Woman in Islam
The role of women in Islam has
been misunderstood in the West because of general ignorance of
the Islamic system and way of life as a whole, and because of
the distortions of the media.
The Muslim woman is accorded full
spiritual and intellectual equality with man, and is encouraged
to practice her religion and develop her intellectual faculties
throughout her life. In her relations with men both are to
observe modesty of behavior and dress and a strict code of
morality which discourages unnecessary mixing of the sexes. Her
relations with her husband should be based on mutual love and
compassion. He is responsible for the maintenance of the wife
and children, and she is to give him the respect due to the
head of the family. She is responsible for the care of home and
the children's early training. She may own her own property,
run her own business and inherit in her own right.
She may not be married without being
consulted and is able to obtain divorce.

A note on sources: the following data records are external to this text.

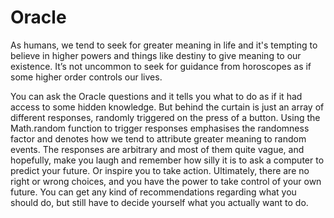 # Oracle

As humans, we tend to seek for greater meaning in life and it's tempting to
believe in higher powers and things like destiny to give meaning to our existence. 
It’s not uncommon to seek for guidance from horoscopes as if some higher order controls our lives. 

You can ask the Oracle questions and it tells you what to do as if it had access to some hidden knowledge. 
But behind the curtain is just an array of different responses, randomly triggered on the press of a button. 
Using the Math.random function to trigger responses emphasises the randomness factor and denotes
how we tend to attribute greater meaning to random events. The responses are arbitrary and most of them quite vague, 
and hopefully, make you laugh and remember how silly it is to ask a computer to predict your future. 
Or inspire you to take action. Ultimately, there are no right or wrong choices, 
and you have the power to take control of your own future. 
You can get any kind of recommendations regarding what you should do, but still have to decide yourself what you actually want to do.
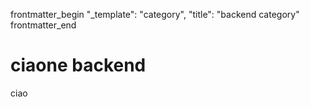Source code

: frontmatter_begin
"_template": "category",
"title": "backend category"
frontmatter_end


# ciaone backend
ciao
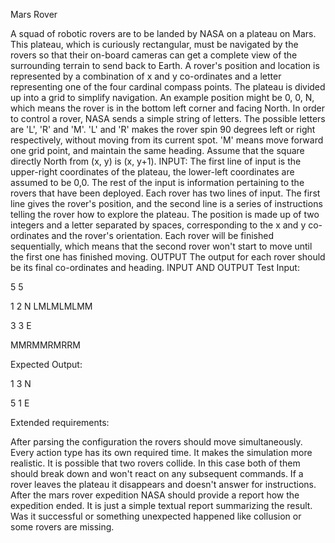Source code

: Mars Rover

A squad of robotic rovers are to be landed by NASA on a plateau on Mars.
This plateau, which is curiously rectangular, must be navigated by the
rovers so that their on-board cameras can get a complete view of the
surrounding terrain to send back to Earth.
A rover's position and location is represented by a combination of x and y
co-ordinates and a letter representing one of the four cardinal compass
points. The plateau is divided up into a grid to simplify navigation. An
example position might be 0, 0, N, which means the rover is in the bottom
left corner and facing North.
In order to control a rover, NASA sends a simple string of letters. The
possible letters are 'L', 'R' and 'M'. 'L' and 'R' makes the rover spin 90
degrees left or right respectively, without moving from its current spot.
'M' means move forward one grid point, and maintain the same heading.
Assume that the square directly North from (x, y) is (x, y+1).
INPUT:
The first line of input is the upper-right coordinates of the plateau, the
lower-left coordinates are assumed to be 0,0.
The rest of the input is information pertaining to the rovers that have
been deployed. Each rover has two lines of input. The first line gives the
rover's position, and the second line is a series of instructions telling
the rover how to explore the plateau.
The position is made up of two integers and a letter separated by spaces,
corresponding to the x and y co-ordinates and the rover's orientation.
Each rover will be finished sequentially, which means that the second rover
won't start to move until the first one has finished moving.
OUTPUT
The output for each rover should be its final co-ordinates and heading.
INPUT AND OUTPUT
Test Input:

5 5


1 2 N
LMLMLMLMM

3 3 E

MMRMMRMRRM

Expected Output:

1 3 N

5 1 E


Extended requirements:

After parsing the configuration the rovers should move simultaneously.
Every action type has its own required time. It makes the simulation more realistic.
It is possible that two rovers collide. In this case both of them should break down and won't react on any subsequent commands.
If a rover leaves the plateau it disappears and doesn't answer for instructions.
After the mars rover expedition NASA should provide a report how the expedition ended. It is just a simple textual report summarizing the result. Was it successful or something unexpected happened like collusion or some rovers are missing.
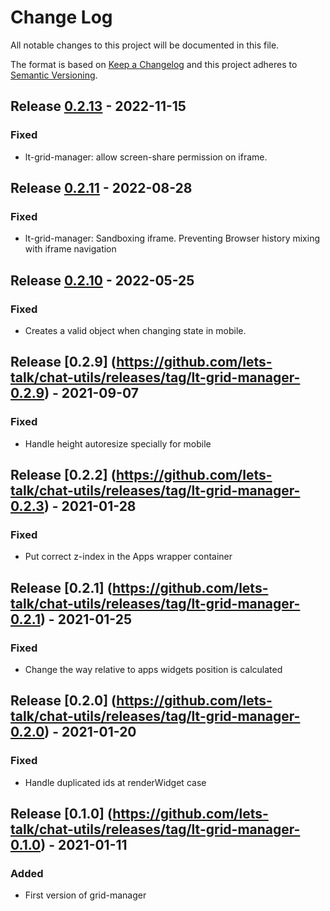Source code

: # Change Log
All notable changes to this project will be documented in this file.

The format is based on [Keep a Changelog](http://keepachangelog.com/)
and this project adheres to [Semantic Versioning](http://semver.org/).


## Release [0.2.13](https://github.com/lets-talk/chat-utils/releases/tag/0.2.13) - 2022-11-15
### Fixed
- lt-grid-manager: allow screen-share permission on iframe.

## Release [0.2.11](https://github.com/lets-talk/chat-utils/releases/tag/0.2.11) - 2022-08-28
### Fixed
- lt-grid-manager: Sandboxing iframe. Preventing Browser history mixing with iframe navigation 

## Release [0.2.10](https://github.com/lets-talk/chat-utils/releases/tag/0.2.10) - 2022-05-25
### Fixed
- Creates a valid object when changing state in mobile.

## Release [0.2.9] (https://github.com/lets-talk/chat-utils/releases/tag/lt-grid-manager-0.2.9) - 2021-09-07
### Fixed
- Handle height autoresize specially for mobile

## Release [0.2.2] (https://github.com/lets-talk/chat-utils/releases/tag/lt-grid-manager-0.2.3) - 2021-01-28
### Fixed
- Put correct z-index in the Apps wrapper container

## Release [0.2.1] (https://github.com/lets-talk/chat-utils/releases/tag/lt-grid-manager-0.2.1) - 2021-01-25
### Fixed
- Change the way relative to apps widgets position is calculated

## Release [0.2.0] (https://github.com/lets-talk/chat-utils/releases/tag/lt-grid-manager-0.2.0) - 2021-01-20
### Fixed
- Handle duplicated ids at renderWidget case

## Release [0.1.0] (https://github.com/lets-talk/chat-utils/releases/tag/lt-grid-manager-0.1.0) - 2021-01-11
### Added
- First version of grid-manager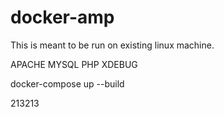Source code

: # docker-amp

This is meant to be run on existing linux machine.

APACHE
MYSQL
PHP
XDEBUG

docker-compose up --build

213213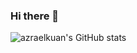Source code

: ### Hi there 👋

<!--
**azraelkuan/azraelkuan** is a ✨ _special_ ✨ repository because its `README.md` (this file) appears on your GitHub profile.

Here are some ideas to get you started:

- 🔭 I’m currently working on ...
- 🌱 I’m currently learning ...
- 👯 I’m looking to collaborate on ...
- 🤔 I’m looking for help with ...
- 💬 Ask me about ...
- 📫 How to reach me: ...
- 😄 Pronouns: ...
- ⚡ Fun fact: ...
-->

![azraelkuan's GitHub stats](https://github-readme-stats.vercel.app/api?username=azraelkuan&count_private=true&show_icons=true&include_all_commits=true)
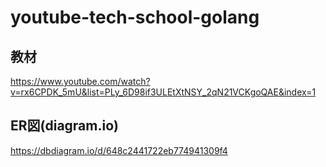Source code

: # youtube-tech-school-golang


## 教材

https://www.youtube.com/watch?v=rx6CPDK_5mU&list=PLy_6D98if3ULEtXtNSY_2qN21VCKgoQAE&index=1

## ER図(diagram.io)

https://dbdiagram.io/d/648c2441722eb774941309f4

The system of limited
polygamy can be seen to have its uses which may be in the
interests of women as well as men. Finally she can look forward
to an old age in which she is respected and shown every care by
her children and by the society as a whole.
It would appear therefore that the
Islamic system has achieved the right mixture of freedom and
security that women seek and that is in the interest of the
society as a whole. [As I mentioned at the start of this
paper,] I have given the relevant quotations directly from the
Qur'an and hadith since these are obviously the most authentic
sources. If at different times and in different places these
principles and laws have sometimes been distorted, ignored or
flouted, it is not the principles and laws which are at fault,
but man's selfishness which sometimes leads them to distort,
ignore and flout what they do not like, and turn aside from the
truth.
Fortunately no one has changed or can
change the words of the Qur'an, and the regulations for the
protection of women which were revealed in the 7th century can
be easily verified by anyone in the 20th century, as we have
just been doing. I believe that these laws and social
regulations regarding women contain certain fundamental truths
which will benefit whoever applies them. The present time of
widespread rethinking of the role and rights of women is
perhaps the appropriate time to look with fresh eyes at the
Islamic point of view, which has contributed to the formation
of stable societies in both sophisticated and underdeveloped
peoples in vast areas of the world over the past fourteen
centuries, which has retained the continuity of its principles,
and from which the Western world may have something to learn.